● **Task brief**
Your answer must consist only of the lines from the start of the entries through the line that holds "with a similar picture over $D_\beta.$", copied exactly, with no pictures.

(Saved entries)
______________________________
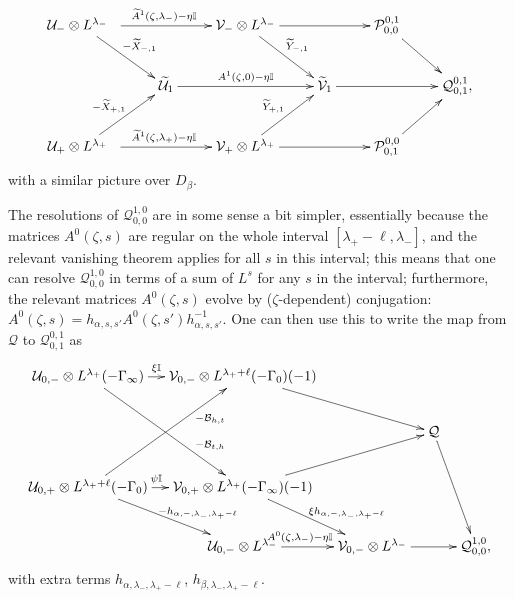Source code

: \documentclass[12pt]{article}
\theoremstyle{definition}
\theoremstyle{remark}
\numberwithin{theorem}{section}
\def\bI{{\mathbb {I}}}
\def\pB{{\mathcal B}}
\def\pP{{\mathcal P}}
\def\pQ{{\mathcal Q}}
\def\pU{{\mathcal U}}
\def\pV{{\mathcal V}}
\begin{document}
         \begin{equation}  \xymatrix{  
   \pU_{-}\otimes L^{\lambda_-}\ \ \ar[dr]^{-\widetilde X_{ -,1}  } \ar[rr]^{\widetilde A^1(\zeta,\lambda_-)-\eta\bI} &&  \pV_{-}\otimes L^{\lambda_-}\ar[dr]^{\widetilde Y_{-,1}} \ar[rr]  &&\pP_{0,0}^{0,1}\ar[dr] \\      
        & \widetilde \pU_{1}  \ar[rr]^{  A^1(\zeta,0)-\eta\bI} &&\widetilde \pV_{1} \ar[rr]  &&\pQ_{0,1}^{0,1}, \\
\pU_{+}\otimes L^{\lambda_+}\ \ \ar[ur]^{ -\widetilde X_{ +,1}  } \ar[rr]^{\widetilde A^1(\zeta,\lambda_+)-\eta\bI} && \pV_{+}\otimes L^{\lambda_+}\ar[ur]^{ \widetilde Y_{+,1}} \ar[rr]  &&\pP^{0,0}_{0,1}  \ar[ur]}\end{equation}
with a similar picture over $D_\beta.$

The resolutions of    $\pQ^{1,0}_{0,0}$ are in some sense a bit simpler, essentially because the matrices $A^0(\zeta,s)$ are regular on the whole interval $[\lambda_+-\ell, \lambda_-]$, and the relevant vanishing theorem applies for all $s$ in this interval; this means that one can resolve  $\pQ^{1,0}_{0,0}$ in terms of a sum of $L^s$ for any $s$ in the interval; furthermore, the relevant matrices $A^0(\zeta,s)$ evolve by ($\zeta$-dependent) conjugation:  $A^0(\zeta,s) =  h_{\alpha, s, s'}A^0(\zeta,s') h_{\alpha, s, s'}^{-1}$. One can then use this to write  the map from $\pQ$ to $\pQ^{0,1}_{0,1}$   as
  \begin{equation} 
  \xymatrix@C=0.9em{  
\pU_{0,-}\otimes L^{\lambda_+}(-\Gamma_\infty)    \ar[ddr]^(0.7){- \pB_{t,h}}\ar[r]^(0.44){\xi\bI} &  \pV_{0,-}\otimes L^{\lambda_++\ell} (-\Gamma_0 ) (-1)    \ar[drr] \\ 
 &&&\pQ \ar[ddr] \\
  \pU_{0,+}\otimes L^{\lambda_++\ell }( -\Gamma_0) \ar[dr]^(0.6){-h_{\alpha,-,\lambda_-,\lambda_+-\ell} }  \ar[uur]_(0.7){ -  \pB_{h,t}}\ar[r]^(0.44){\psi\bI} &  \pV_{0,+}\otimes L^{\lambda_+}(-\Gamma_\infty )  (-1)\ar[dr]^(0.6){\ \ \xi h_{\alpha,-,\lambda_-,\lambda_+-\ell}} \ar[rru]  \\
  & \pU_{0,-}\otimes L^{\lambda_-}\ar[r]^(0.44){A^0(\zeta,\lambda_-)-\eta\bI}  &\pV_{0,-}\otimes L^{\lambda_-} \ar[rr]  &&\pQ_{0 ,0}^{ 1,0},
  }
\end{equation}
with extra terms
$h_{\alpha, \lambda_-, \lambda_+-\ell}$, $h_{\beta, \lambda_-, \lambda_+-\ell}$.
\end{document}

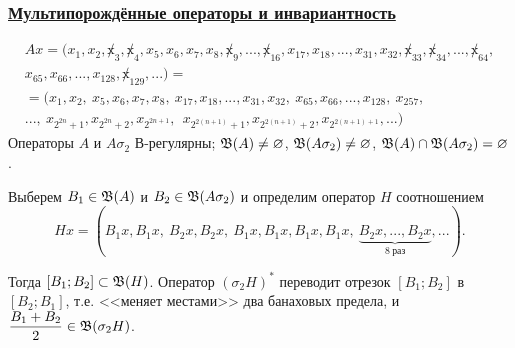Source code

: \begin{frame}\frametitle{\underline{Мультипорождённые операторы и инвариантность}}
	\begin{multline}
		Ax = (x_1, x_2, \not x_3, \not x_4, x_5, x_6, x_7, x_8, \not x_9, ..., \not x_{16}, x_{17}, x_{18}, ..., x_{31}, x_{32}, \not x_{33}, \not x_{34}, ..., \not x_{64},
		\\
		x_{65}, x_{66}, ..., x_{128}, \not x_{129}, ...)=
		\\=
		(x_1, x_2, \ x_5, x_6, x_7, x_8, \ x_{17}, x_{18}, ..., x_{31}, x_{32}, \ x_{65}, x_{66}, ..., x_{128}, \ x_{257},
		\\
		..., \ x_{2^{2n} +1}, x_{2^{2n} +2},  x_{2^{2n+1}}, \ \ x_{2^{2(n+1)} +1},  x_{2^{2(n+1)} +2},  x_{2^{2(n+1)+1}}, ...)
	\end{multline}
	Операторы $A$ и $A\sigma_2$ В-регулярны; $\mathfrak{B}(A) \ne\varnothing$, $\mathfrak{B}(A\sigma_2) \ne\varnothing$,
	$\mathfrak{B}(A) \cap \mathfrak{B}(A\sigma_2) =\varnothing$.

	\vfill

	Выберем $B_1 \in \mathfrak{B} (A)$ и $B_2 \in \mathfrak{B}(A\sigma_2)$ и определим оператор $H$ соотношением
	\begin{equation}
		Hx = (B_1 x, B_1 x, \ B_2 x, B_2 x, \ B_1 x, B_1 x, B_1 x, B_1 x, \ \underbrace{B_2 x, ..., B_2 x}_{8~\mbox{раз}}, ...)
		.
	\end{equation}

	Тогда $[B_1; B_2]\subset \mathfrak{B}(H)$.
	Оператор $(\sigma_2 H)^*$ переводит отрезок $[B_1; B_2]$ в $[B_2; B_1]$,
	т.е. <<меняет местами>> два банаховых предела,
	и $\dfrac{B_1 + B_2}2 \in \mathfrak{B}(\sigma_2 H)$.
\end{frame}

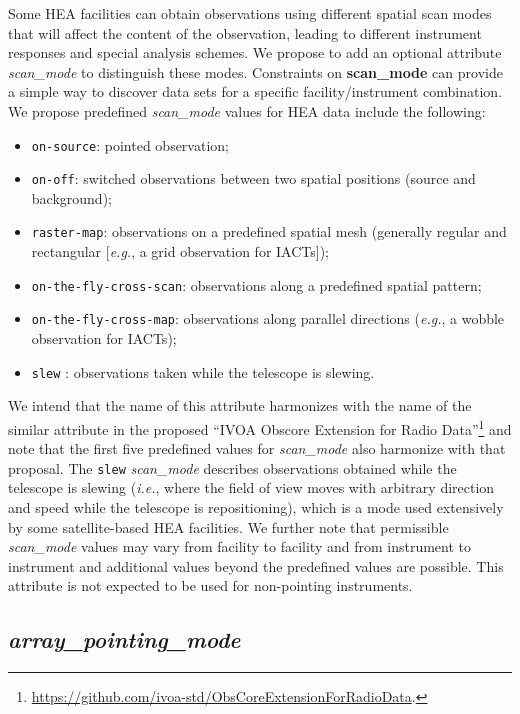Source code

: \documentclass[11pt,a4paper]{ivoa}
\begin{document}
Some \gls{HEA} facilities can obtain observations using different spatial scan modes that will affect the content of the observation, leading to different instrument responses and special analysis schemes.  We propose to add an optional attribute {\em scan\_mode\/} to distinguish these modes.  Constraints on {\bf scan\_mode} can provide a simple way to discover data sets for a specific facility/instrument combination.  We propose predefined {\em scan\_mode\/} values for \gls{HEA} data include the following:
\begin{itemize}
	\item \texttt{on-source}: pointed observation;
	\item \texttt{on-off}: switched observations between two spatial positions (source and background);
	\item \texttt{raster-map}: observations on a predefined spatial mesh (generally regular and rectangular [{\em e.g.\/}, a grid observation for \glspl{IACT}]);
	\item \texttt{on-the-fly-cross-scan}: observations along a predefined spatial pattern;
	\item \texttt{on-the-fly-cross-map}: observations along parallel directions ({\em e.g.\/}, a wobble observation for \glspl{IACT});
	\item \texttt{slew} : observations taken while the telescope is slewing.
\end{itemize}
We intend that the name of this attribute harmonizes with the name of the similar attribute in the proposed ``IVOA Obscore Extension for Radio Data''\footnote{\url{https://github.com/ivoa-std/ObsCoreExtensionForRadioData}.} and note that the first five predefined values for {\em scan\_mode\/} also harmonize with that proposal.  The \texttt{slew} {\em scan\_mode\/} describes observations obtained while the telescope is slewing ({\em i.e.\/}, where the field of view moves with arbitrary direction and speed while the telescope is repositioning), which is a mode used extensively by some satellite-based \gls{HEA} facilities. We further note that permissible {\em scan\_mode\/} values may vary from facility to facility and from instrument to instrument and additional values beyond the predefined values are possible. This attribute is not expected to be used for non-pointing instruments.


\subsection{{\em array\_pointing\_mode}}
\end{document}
______________________________
● **Solution below**
Source code

: \documentclass[12pt]{article}
\theoremstyle{definition}
\theoremstyle{remark}
\numberwithin{theorem}{section}
\def\bI{{\mathbb {I}}}
\def\pB{{\mathcal B}}
\def\pP{{\mathcal P}}
\def\pQ{{\mathcal Q}}
\def\pU{{\mathcal U}}
\def\pV{{\mathcal V}}
\begin{document}
         \begin{equation}  \xymatrix{  
   \pU_{-}\otimes L^{\lambda_-}\ \ \ar[dr]^{-\widetilde X_{ -,1}  } \ar[rr]^{\widetilde A^1(\zeta,\lambda_-)-\eta\bI} &&  \pV_{-}\otimes L^{\lambda_-}\ar[dr]^{\widetilde Y_{-,1}} \ar[rr]  &&\pP_{0,0}^{0,1}\ar[dr] \\      
        & \widetilde \pU_{1}  \ar[rr]^{  A^1(\zeta,0)-\eta\bI} &&\widetilde \pV_{1} \ar[rr]  &&\pQ_{0,1}^{0,1}, \\
\pU_{+}\otimes L^{\lambda_+}\ \ \ar[ur]^{ -\widetilde X_{ +,1}  } \ar[rr]^{\widetilde A^1(\zeta,\lambda_+)-\eta\bI} && \pV_{+}\otimes L^{\lambda_+}\ar[ur]^{ \widetilde Y_{+,1}} \ar[rr]  &&\pP^{0,0}_{0,1}  \ar[ur]}\end{equation}
with a similar picture over $D_\beta.$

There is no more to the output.